» **DATA FOR THIS TASK**
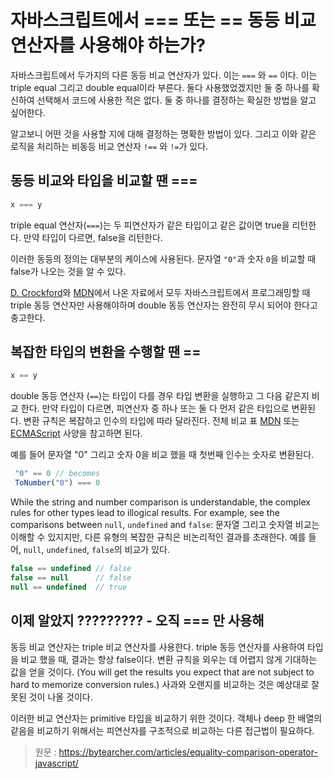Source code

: # 자바스크립트에서 === 또는 == 동등 비교 연산자를 사용해야 하는가?

자바스크립트에서 두가지의 다른 동등 비교 연산자가 있다. 이는 ```===``` 와 ```==``` 이다.  이는 triple equal 그리고 double equal이라 부른다. 둘다 사용했었겠지만 둘 중 하나를 확신하여 선택해서 코드에 사용한 적은 없다. 둘 중 하나를 결정하는 확실한 방법을 알고 싶어한다. 

알고보니 어떤 것을 사용할 지에 대해 결정하는 명확한 방법이 있다. 그리고 이와 같은 로직을 처리하는 비동등 비교 연산자 ```!==``` 와 ```!=```가 있다.

## 동등 비교와 타입을 비교할 땐 ===
```javascript
x === y
```
triple equal 연산자(```===```)는 두 피연산자가 같은 타입이고 같은 값이면 true을 리턴한다. 만약 타입이 다르면, false을 리턴한다.

이러한 동등의 정의는 대부분의 케이스에 사용된다. 문자열 ```"0"```과 숫자 ```0```을 비교할 때 false가 나오는 것을 알 수 있다.

[D. Crockford](https://bytearcher.com/articles/douglas-crockford-javascript-good-parts-book-review/)와 [MDN](https://developer.mozilla.org/en-US/docs/Web/JavaScript/Equality_comparisons_and_sameness#Loose_equality_using)에서 나온 자료에서 모두 자바스크립트에서 프로그래밍할 때 triple 동등 연산자만 사용해야하며 double 동등 연산자는 완전히 무시 되어야 한다고 충고한다.

## 복잡한 타입의 변환을 수행할 땐 ==
```javascript
x == y
```
double 동등 연산자 (```==```)는 타입이 다를 경우 타입 변환을 실행하고 그 다음 같은지 비교 한다. 
만약 타입이 다르면, 피연산자 중 하나 또는 둘 다 먼저 같은 타입으로 변환된다. 변환 규칙은 복잡하고 인수의 타입에 따라 달라진다. 전체 비교 표 [MDN](https://developer.mozilla.org/en-US/docs/Web/JavaScript/Equality_comparisons_and_sameness#Loose_equality_using) 또는 [ECMAScript](http://ecma-international.org/ecma-262/5.1/#sec-11.9.3) 사양을 참고하면 된다.

예를 들어 문자열 "0" 그리고 숫자 0을 비교 했을 때 첫번째 인수는 숫자로 변환된다. 

```javascript
 "0" == 0 // becomes
 ToNumber("0") === 0
```
While the string and number comparison is understandable, the complex rules for other types lead to illogical results. For example, see the comparisons between ```null```, ```undefined``` and ```false```:
문자열 그리고 숫자열 비교는 이해할 수 있지지만, 다른 유형의 복잡한 규칙은 비논리적인 결과를 초래한다. 예를 들어,
 ```null```, ```undefined```, ```false```의 비교가 있다.  
```javascript
false == undefined // false
false == null      // false
null == undefined  // true
```

## 이제 알았지 ????????? - 오직 === 만 사용해
동등 비교 연산자는 triple 비교 연산자를 사용한다. triple 동등 연산자를 사용하여 타입을 비교 했을 때, 결과는 항상 false이다. 변환 규칙을 외우는 데 어렵지 않게 기대하는 값을 얻을 것이다. (You will get the results you expect that are not subject to hard to memorize conversion rules.) 사과와 오랜지를 비교하는 것은 예상대로 잘못된 것이 나올 것이다. 

이러한 비교 연산자는 primitive 타입을 비교하기 위한 것이다. 객체나 deep 한 배열의 같음을 비교하기 위해서는 피연산자를 구조적으로 비교하는 다른 접근법이 필요하다. 

> 원문 : https://bytearcher.com/articles/equality-comparison-operator-javascript/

» **THE TASK**
In the entries above, find the line holding "## 동등 비교와 타입을" and the line holding "다음 같은지 비교 한다.", then retype exactly those two lines and every line between them, and nothing else.

» **WRITTEN RESPONSE**
## 동등 비교와 타입을 비교할 땐 ===
```javascript
x === y
```
triple equal 연산자(```===```)는 두 피연산자가 같은 타입이고 같은 값이면 true을 리턴한다. 만약 타입이 다르면, false을 리턴한다.

이러한 동등의 정의는 대부분의 케이스에 사용된다. 문자열 ```"0"```과 숫자 ```0```을 비교할 때 false가 나오는 것을 알 수 있다.

[D. Crockford](https://bytearcher.com/articles/douglas-crockford-javascript-good-parts-book-review/)와 [MDN](https://developer.mozilla.org/en-US/docs/Web/JavaScript/Equality_comparisons_and_sameness#Loose_equality_using)에서 나온 자료에서 모두 자바스크립트에서 프로그래밍할 때 triple 동등 연산자만 사용해야하며 double 동등 연산자는 완전히 무시 되어야 한다고 충고한다.

## 복잡한 타입의 변환을 수행할 땐 ==
```javascript
x == y
```
double 동등 연산자 (```==```)는 타입이 다를 경우 타입 변환을 실행하고 그 다음 같은지 비교 한다. 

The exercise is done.